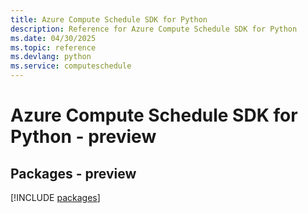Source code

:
 ```yaml
---
title: Azure Compute Schedule SDK for Python
description: Reference for Azure Compute Schedule SDK for Python
ms.date: 04/30/2025
ms.topic: reference
ms.devlang: python
ms.service: computeschedule
---
```

# Azure Compute Schedule SDK for Python - preview
## Packages - preview
[!INCLUDE [packages](compute-schedule-index.md)]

━━━━━━━━━━

Exercise goal: Which lines above contain the word "preview"? Show each of them.

Response area:
# Azure Compute Schedule SDK for Python - preview
## Packages - preview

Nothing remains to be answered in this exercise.